Here is what I have done so far:
uint8_t v1 = ....;
uint8_t v2 = ....; // v2 is either 1, 2, 3, 4 or 5
asm("ROR v1, v2");
the error I get is:
Unknown use of instruction mnemonic with unknown size suffix
How can I fix this?
A rotate is just two shifts - some bits go left, the others right - once you see this rotating is easy without assembly. The pattern is recognised by some compilers and compiled using the rotate instructions. See wikipedia for the code.
Update: Xcode 4.6.2 (others not tested) on x86-64 compiles the double shift + or to a rotate for 32 & 64 bit operands, for 8 & 16 bit operands the double shift + or is kept. Why? Maybe the compiler understands something about the performance of these instructions, maybe the just didn't optimise - but in general if you can avoid assembler do so, the compiler invariably knows best!
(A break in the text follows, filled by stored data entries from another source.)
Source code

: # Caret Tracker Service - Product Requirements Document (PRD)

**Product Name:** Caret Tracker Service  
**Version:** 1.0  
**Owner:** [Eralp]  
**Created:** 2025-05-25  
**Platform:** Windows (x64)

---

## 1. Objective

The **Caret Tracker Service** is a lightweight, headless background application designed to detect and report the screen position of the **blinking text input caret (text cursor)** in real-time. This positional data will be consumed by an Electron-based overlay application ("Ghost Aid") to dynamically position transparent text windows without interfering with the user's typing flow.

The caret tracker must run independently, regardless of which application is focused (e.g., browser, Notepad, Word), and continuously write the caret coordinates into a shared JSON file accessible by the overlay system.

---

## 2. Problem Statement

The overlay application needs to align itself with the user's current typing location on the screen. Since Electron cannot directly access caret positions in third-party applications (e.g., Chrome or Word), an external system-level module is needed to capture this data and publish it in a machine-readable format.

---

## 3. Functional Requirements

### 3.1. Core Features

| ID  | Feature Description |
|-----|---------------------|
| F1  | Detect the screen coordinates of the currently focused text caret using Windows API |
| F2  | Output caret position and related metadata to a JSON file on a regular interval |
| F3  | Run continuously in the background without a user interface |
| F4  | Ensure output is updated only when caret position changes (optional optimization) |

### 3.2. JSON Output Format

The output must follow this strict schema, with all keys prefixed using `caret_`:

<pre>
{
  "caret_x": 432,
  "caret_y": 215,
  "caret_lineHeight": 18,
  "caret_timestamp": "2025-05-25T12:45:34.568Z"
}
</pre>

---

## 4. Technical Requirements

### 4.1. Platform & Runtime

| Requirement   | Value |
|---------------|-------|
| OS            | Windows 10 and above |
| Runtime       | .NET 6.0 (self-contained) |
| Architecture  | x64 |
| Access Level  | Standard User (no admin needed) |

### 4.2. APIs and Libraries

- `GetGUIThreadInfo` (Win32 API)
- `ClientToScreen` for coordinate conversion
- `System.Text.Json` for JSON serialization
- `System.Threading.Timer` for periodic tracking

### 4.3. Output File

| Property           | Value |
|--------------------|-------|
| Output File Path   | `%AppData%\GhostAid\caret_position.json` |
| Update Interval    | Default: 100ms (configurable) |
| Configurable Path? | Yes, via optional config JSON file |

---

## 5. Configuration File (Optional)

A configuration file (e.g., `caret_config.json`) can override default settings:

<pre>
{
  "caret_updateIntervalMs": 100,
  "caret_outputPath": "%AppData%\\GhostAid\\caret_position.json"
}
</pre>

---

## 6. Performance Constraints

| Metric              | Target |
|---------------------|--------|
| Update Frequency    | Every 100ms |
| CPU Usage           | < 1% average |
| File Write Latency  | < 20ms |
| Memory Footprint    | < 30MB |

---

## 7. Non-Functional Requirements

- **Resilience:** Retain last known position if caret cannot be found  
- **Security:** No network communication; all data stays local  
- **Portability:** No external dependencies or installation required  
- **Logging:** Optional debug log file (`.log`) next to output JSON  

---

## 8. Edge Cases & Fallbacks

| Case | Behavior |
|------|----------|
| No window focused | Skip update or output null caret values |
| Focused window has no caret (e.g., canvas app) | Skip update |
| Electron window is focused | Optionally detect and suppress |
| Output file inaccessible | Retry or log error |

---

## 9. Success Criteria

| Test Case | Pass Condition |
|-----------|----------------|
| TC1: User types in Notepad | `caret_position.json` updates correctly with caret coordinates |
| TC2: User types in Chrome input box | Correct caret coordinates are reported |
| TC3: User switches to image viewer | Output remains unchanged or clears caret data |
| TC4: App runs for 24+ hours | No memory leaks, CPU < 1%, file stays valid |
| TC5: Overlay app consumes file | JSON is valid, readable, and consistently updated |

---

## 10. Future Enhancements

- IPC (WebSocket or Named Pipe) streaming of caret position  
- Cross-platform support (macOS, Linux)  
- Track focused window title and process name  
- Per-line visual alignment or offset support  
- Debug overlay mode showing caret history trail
Also using static inline on the functions, or using macros defined in the same way as the standard macro MAX (a macro has the advantage of adapting to the type of its operands), can be used to inline the operations.
Addendum after OP comment
Here is the i86_64 assembler as an example, for full details of how to use the asm construct start here.
First the non-assembler version:
static inline uint32 rotl32_i64(uint32 value, unsigned shift)
{
// assume shift is in range 0..31 or subtraction would be wrong
// however we know the compiler will spot the pattern and replace
// the expression with a single roll and there will be no subtraction
// so if the compiler changes this may break without:
// shift &= 0x1f;
return (value << shift) | (value >> (32 - shift));
}
void test_rotl32(uint32 value, unsigned shift)
{
uint32 shifted = rotl32_i64(value, shift);
NSLog(#"%8x <<< %u -> %8x", value & 0xFFFFFFFF, shift, shifted & 0xFFFFFFFF);
}
If you look at the assembler output for profiling (so the optimiser kicks in) in Xcode (Product > Generate Output > Assembly File, then select Profiling in the pop-up menu as the bottom of the window) you will see that rotl32_i64 is inlined into test_rotl32 and compiles down to a rotate (roll) instruction.
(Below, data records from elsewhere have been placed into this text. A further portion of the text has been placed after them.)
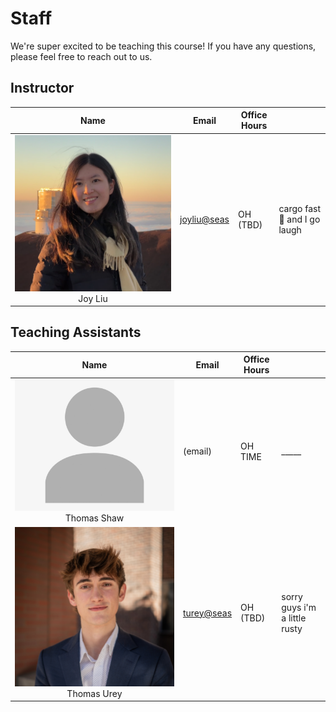 # Staff
We're super excited to be teaching this course! If you have any questions, please feel free to reach out to us.

## Instructor

| Name | Email | Office Hours | |
|:------------:|---------|--------------|-----------------|
| ![Joy Liu](./assets/joy.jpeg) <br>Joy Liu | [joyliu@seas](joyliu@seas.upenn.edu) | OH (TBD) | cargo fast	🚗 and I go laugh |

## Teaching Assistants

| Name | Email | Office Hours | |
|:------------:|---------|--------------|-----------------|
| ![Thomas Shaw](./assets/person.jpeg) <br>Thomas Shaw | (email) | OH TIME | _____ |
| ![Thomas Urey](./assets/thomas.jpeg) <br>Thomas Urey | [turey@seas](turey@seas.upenn.edu) | OH (TBD) | sorry guys i'm a little rusty |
Now producing the assembler directly yourself is a bit more involved than for the ARM code FrankH showed. This is because to take a variable shift value a specific register, cl, must be used, so we need to give the compiler enough information to do that. Here goes:
static inline uint32 rotl32_i64_asm(uint32 value, unsigned shift)
{
// i64 - shift must be in register cl so create a register local assigned to cl
// no need to mask as i64 will do that
register uint8 cl asm ( "cl" ) = shift;
uint32 shifted;
// emit the rotate left long
// %n values are replaced by args:
// 0: "=r" (shifted) - any register (r), result(=), store in var (shifted)
// 1: "0" (value) - *same* register as %0 (0), load from var (value)
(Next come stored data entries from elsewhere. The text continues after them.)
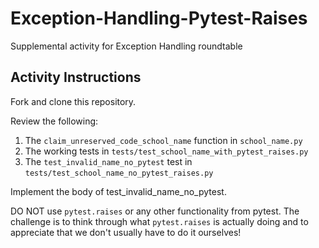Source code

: # Exception-Handling-Pytest-Raises
Supplemental activity for Exception Handling roundtable

## Activity Instructions
Fork and clone this repository.

Review the following:
1. The `claim_unreserved_code_school_name` function in `school_name.py`
1. The working tests in `tests/test_school_name_with_pytest_raises.py`
1. The `test_invalid_name_no_pytest` test in `tests/test_school_name_no_pytest_raises.py`
   
Implement the body of test_invalid_name_no_pytest.

DO NOT use `pytest.raises` or any other functionality from pytest. The challenge is to think through what `pytest.raises` is actually doing and to appreciate that we don't usually have to do it ourselves!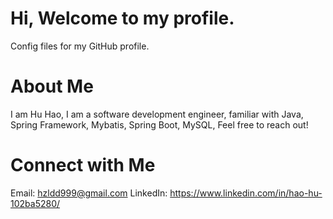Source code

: # Hi, Welcome to my profile.
Config files for my GitHub profile.


# About Me
I am Hu Hao, I am a software development engineer, familiar with Java, Spring Framework, Mybatis, Spring Boot, MySQL, Feel free to reach out!

# Connect with Me
Email: hzldd999@gmail.com
LinkedIn: https://www.linkedin.com/in/hao-hu-102ba5280/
// 2: "r" (cl) - any register (r), load from var (cl - which is the cl register so this one is used)
__asm__ ("roll %2,%0" : "=r" (shifted) : "0" (value), "r" (cl));
return shifted;
}
Change test_rotl32 to call rotl32_i64_asm and check the assembly output again - it should be the same, i.e. the compiler did as well as we did.
Further note that if the commented out masking line in rotl32_i64 is included it essentially becomes rotl32 - the compiler will do the right thing for any architecture all for the cost of a single and instruction in the i64 version.
So asm is there is you need it, using it can be somewhat involved, and the compiler will invariably do as well or better by itself...
HTH
The 32bit rotate in ARM would be:
__asm__("MOV %0, %1, ROR %2\n" : "=r"(out) : "r"(in), "M"(N));
where N is required to be a compile-time constant.
But the output of the barrel shifter, whether used on a register or an immediate operand, is always a full-register-width; you can shift a constant 8-bit quantity to any position within a 32bit word, or - as here - shift/rotate the value in a 32bit register any which way.
But you cannot rotate 16bit or 8bit values within a register using a single ARM instruction. None such exists.
That's why the compiler, on ARM targets, when you use the "normal" (portable [Objective-]C/C++) code (in << xx) | (in >> (w - xx)) will create you one assembler instruction for a 32bit rotate, but at least two (a normal shift followed by a shifted or) for 8/16bit ones.